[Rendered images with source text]
::::
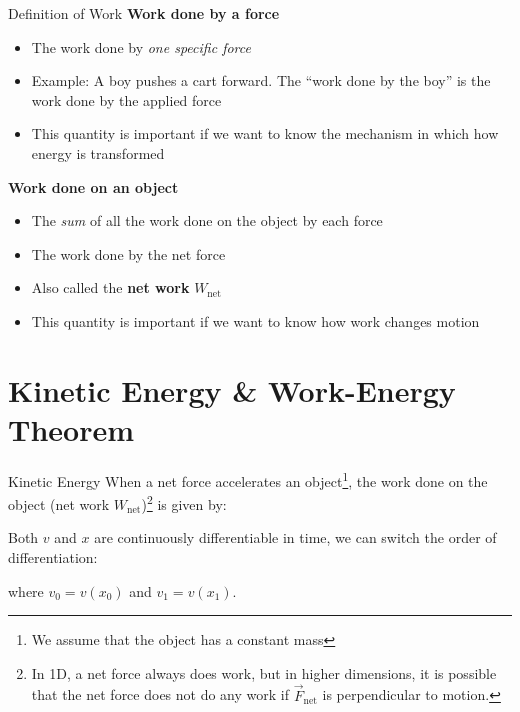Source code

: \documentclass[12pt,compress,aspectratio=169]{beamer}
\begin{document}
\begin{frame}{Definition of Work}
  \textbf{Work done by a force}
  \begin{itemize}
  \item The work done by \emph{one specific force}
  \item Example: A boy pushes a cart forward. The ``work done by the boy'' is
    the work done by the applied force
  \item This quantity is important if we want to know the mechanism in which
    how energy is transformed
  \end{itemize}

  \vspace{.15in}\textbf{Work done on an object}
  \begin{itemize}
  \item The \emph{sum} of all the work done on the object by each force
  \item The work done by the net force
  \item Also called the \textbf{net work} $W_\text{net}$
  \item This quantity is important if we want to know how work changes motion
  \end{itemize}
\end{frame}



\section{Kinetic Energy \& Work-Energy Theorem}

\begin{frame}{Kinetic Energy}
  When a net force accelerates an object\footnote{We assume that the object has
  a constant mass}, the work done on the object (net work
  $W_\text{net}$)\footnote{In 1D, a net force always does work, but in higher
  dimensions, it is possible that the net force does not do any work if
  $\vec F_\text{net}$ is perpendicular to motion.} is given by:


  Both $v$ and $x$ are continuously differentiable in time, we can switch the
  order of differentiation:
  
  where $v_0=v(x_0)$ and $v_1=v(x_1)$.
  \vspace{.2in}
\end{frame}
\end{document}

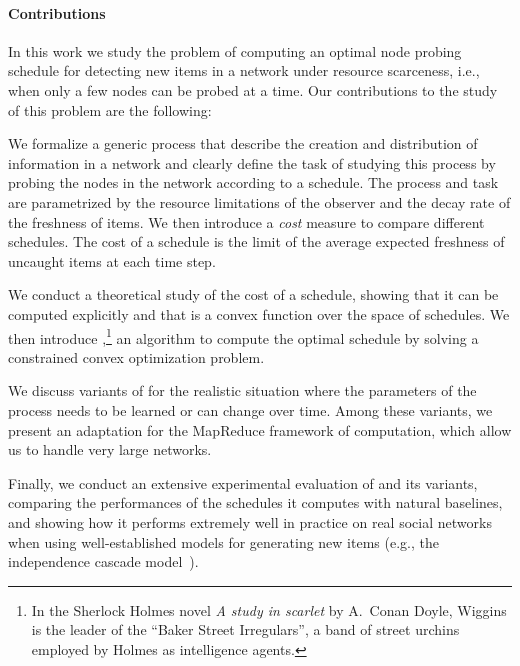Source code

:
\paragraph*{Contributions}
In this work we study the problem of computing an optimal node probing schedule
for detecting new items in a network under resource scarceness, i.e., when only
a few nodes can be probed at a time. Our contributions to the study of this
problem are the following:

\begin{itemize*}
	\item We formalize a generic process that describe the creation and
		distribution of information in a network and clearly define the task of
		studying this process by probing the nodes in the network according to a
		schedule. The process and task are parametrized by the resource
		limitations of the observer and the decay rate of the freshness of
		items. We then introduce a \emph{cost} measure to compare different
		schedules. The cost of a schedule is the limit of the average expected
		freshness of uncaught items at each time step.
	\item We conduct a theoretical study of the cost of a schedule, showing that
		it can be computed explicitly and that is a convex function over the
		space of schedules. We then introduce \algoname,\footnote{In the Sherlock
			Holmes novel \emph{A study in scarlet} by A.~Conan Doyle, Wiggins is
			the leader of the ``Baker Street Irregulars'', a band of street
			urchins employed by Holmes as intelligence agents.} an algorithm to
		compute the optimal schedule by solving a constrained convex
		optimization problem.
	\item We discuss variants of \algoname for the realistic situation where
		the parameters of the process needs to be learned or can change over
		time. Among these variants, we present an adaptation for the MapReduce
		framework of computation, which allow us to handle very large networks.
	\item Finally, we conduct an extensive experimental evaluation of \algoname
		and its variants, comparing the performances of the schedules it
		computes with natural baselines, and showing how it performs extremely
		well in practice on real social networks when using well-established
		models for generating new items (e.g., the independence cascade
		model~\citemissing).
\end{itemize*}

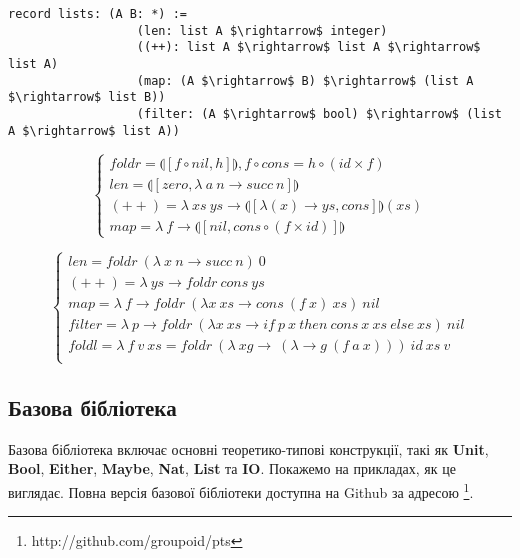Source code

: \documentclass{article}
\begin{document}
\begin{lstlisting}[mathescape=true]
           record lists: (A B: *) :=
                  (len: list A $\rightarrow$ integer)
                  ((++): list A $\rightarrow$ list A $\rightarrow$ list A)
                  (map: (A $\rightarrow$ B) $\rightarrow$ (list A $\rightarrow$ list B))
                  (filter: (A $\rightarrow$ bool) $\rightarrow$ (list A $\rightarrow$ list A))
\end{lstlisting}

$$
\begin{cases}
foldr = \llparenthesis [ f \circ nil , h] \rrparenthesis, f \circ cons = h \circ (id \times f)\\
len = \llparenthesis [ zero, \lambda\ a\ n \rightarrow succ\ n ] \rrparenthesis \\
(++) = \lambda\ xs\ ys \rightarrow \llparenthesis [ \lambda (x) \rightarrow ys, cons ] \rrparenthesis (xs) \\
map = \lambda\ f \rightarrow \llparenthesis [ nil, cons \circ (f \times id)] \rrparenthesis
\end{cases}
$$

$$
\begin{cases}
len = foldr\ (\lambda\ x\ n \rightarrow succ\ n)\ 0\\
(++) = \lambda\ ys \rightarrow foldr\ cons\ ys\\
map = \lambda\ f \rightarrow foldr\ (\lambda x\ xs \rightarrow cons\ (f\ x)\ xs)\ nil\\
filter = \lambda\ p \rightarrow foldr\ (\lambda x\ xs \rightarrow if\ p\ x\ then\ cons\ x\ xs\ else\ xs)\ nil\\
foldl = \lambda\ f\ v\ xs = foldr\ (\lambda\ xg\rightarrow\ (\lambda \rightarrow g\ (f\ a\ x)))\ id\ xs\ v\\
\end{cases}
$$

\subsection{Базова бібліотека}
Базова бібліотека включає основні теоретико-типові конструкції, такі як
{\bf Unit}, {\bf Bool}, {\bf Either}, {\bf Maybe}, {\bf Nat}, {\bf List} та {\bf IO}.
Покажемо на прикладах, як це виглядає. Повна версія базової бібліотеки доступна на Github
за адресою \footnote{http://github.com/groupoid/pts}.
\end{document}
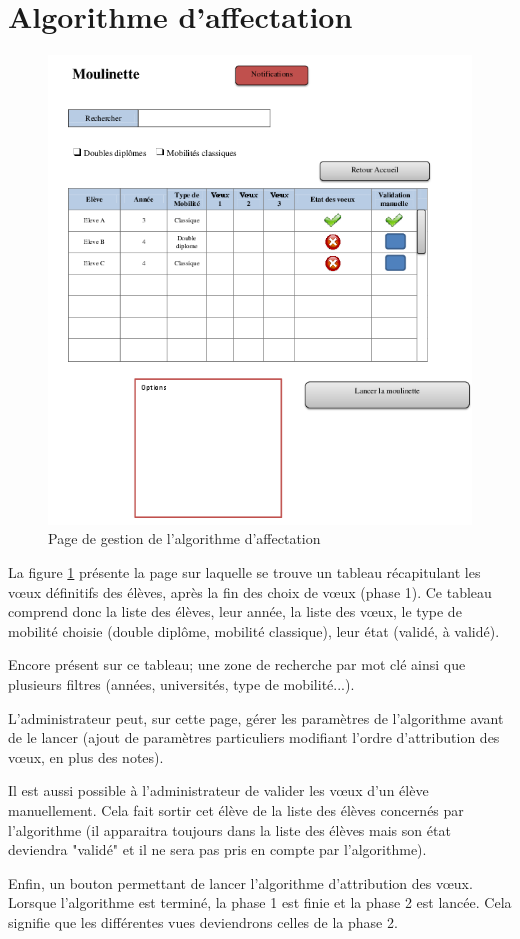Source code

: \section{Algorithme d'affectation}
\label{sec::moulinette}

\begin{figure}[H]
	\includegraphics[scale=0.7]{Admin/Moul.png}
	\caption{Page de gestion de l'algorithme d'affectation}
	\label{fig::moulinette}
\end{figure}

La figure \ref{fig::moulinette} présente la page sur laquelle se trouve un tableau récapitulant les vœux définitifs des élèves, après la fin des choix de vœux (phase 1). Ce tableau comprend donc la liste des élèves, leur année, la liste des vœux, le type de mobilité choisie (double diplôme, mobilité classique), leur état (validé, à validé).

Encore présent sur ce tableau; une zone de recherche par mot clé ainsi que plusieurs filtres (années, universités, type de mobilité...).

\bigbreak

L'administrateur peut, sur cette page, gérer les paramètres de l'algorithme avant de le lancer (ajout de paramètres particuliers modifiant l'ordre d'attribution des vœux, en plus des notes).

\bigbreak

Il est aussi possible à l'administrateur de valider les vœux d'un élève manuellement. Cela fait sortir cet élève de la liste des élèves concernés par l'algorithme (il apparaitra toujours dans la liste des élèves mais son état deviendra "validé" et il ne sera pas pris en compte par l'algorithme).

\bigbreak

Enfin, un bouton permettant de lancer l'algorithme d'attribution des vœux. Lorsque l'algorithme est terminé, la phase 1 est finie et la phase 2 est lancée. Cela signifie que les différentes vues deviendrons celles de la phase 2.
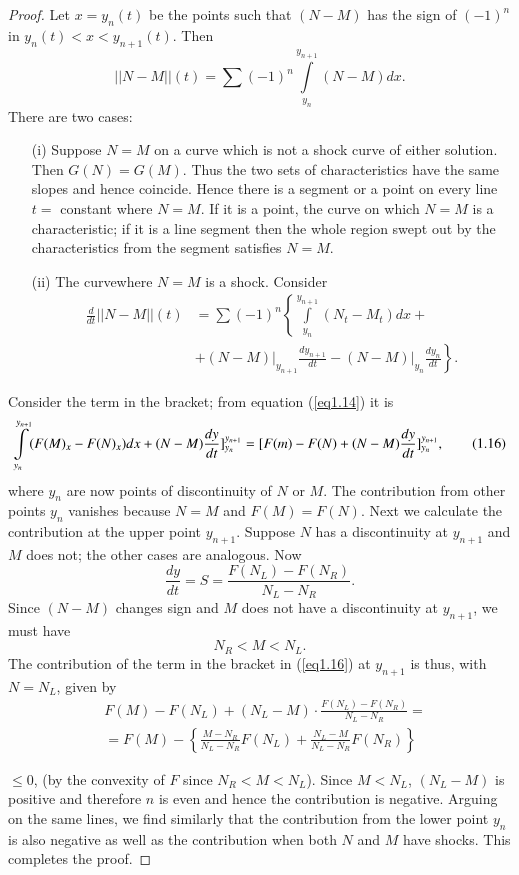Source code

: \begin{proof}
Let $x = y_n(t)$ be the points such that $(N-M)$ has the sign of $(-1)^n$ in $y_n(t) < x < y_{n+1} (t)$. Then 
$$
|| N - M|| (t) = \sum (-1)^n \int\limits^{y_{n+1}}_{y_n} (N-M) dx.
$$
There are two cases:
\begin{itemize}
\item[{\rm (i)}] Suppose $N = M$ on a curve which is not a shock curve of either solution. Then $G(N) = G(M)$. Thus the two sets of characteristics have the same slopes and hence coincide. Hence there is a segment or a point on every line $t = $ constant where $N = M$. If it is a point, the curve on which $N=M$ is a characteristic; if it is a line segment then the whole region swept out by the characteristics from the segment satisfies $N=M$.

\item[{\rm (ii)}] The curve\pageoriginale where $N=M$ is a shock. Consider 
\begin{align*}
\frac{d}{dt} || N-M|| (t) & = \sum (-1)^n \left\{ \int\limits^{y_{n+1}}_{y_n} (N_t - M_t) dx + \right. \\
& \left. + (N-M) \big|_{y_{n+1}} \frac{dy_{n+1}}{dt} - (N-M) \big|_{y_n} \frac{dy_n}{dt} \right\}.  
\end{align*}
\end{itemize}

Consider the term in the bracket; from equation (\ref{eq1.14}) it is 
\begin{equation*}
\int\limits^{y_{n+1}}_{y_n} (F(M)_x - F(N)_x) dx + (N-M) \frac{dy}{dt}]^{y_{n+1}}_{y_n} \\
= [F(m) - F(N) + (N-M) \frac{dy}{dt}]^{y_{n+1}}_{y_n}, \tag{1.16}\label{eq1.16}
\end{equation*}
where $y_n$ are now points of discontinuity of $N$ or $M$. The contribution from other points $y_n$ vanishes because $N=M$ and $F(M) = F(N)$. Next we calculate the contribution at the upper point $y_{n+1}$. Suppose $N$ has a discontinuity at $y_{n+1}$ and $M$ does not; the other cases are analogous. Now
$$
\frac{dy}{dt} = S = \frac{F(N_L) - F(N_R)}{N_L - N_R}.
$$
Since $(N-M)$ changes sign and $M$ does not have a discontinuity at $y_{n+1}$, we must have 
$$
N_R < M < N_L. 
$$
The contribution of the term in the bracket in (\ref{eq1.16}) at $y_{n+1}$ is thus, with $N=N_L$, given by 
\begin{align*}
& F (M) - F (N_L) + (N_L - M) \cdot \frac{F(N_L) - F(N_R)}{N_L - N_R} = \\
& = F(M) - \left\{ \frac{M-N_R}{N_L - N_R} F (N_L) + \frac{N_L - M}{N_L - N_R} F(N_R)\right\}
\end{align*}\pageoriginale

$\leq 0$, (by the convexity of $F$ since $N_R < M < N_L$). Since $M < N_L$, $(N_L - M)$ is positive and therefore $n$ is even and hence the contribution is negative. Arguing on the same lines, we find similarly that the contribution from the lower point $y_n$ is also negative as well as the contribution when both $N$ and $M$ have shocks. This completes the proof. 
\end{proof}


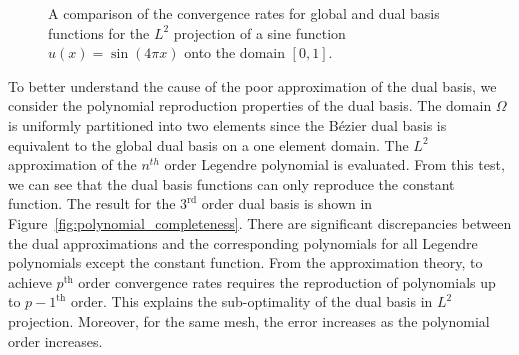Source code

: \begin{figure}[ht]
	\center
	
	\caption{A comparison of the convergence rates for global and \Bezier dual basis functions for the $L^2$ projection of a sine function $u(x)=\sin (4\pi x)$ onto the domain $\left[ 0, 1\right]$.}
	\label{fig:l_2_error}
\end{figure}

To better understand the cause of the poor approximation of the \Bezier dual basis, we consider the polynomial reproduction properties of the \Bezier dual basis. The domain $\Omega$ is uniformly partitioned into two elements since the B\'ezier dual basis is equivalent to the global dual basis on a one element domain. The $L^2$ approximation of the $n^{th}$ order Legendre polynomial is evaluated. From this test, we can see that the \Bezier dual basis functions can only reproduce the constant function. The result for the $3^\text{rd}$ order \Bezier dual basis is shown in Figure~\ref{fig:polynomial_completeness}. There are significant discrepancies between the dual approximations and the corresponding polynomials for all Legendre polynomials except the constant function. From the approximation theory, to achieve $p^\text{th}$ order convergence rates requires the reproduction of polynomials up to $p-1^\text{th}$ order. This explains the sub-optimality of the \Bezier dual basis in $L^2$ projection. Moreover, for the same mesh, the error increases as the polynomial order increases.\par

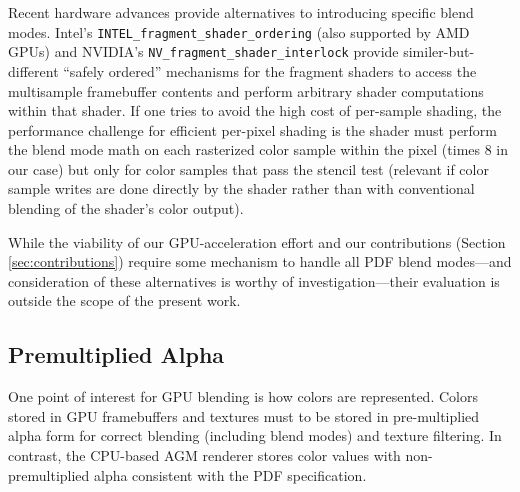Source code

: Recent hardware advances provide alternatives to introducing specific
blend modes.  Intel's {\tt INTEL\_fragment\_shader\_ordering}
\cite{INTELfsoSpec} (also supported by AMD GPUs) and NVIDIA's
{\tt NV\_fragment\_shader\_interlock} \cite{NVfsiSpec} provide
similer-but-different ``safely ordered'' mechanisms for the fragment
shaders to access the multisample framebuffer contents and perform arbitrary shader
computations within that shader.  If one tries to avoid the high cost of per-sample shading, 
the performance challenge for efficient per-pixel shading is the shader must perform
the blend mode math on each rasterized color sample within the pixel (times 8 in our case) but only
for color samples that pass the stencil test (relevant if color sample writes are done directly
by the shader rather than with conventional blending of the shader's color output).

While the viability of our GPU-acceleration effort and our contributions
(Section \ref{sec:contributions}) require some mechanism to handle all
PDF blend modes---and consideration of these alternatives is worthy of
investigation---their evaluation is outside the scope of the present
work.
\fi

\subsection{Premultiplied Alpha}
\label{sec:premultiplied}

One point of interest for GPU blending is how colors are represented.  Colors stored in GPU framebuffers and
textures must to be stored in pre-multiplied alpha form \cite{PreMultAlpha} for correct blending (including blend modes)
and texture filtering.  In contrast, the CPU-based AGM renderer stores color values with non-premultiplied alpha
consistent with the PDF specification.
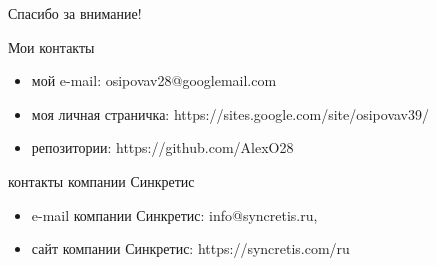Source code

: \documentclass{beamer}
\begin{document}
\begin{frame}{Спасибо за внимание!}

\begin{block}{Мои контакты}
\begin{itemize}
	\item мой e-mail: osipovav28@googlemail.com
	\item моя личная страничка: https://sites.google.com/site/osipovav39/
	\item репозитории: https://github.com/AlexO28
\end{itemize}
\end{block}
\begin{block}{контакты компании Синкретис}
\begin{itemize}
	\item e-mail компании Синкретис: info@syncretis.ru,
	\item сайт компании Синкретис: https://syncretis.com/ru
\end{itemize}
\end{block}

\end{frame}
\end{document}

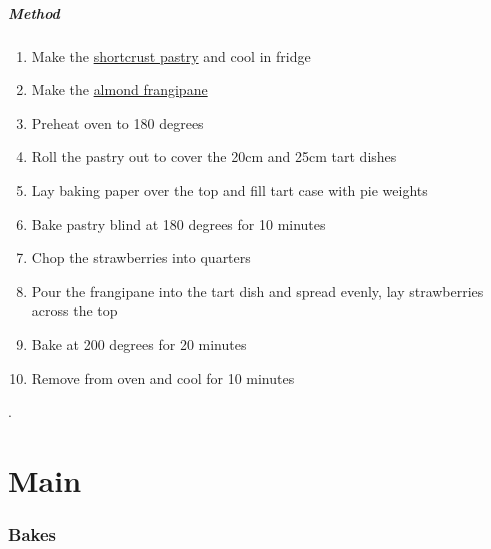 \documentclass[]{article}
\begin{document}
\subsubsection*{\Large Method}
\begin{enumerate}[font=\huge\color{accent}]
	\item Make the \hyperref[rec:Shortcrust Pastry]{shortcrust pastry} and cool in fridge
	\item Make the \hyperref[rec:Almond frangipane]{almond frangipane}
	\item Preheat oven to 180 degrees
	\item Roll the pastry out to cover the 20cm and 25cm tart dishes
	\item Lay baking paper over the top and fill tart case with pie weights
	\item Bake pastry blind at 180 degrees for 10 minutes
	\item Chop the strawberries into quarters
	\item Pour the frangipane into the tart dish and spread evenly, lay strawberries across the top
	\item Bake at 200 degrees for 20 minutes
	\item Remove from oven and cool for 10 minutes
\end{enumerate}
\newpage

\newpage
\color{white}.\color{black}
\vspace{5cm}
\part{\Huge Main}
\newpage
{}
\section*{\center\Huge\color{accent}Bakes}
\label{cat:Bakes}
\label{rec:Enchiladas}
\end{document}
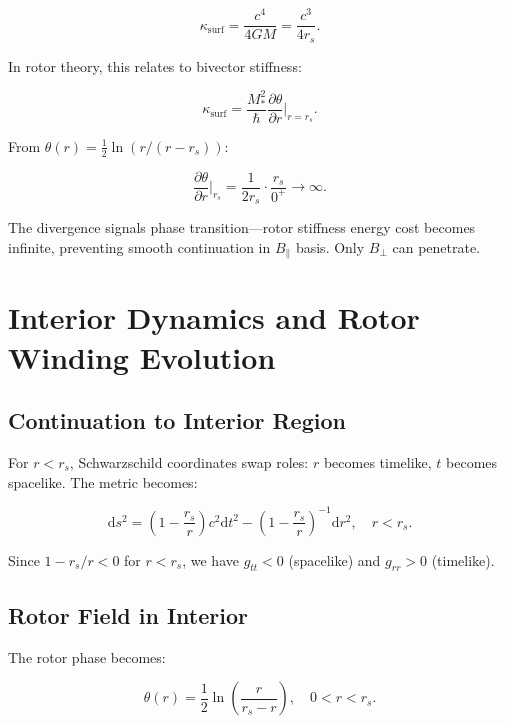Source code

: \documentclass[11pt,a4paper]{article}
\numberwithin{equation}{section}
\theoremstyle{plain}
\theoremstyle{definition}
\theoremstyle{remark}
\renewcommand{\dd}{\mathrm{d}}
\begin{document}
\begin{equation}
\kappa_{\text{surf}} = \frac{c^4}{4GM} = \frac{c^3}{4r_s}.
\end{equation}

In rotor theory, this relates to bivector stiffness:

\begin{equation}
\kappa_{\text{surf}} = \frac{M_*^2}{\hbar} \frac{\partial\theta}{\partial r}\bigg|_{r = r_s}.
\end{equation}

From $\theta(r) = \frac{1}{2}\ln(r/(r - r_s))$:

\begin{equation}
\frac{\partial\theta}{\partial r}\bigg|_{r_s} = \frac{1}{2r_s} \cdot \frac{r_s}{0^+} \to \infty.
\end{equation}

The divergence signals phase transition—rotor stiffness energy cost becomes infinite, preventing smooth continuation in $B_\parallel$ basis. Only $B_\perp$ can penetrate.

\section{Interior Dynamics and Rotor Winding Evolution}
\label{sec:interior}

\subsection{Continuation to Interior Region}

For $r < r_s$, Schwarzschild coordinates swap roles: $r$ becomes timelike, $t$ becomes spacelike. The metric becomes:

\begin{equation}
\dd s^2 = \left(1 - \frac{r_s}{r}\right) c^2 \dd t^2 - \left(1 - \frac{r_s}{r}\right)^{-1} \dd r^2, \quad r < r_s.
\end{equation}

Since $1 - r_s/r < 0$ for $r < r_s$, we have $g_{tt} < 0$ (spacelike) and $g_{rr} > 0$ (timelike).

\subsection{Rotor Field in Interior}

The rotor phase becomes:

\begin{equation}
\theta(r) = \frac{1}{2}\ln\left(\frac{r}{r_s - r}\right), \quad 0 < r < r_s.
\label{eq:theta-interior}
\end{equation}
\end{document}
::::
• [WHAT YOU SHOULD DO]: What should come out is the exact run of lines from the one holding "r^2, \quad r < r_s." through the end of the records above, and nothing besides.

• [OUTPUT FOR THIS TASK]:
\dd s^2 = \left(1 - \frac{r_s}{r}\right) c^2 \dd t^2 - \left(1 - \frac{r_s}{r}\right)^{-1} \dd r^2, \quad r < r_s.
\end{equation}

Since $1 - r_s/r < 0$ for $r < r_s$, we have $g_{tt} < 0$ (spacelike) and $g_{rr} > 0$ (timelike).

\subsection{Rotor Field in Interior}

The rotor phase becomes:

\begin{equation}
\theta(r) = \frac{1}{2}\ln\left(\frac{r}{r_s - r}\right), \quad 0 < r < r_s.
\label{eq:theta-interior}
\end{equation}
\end{document}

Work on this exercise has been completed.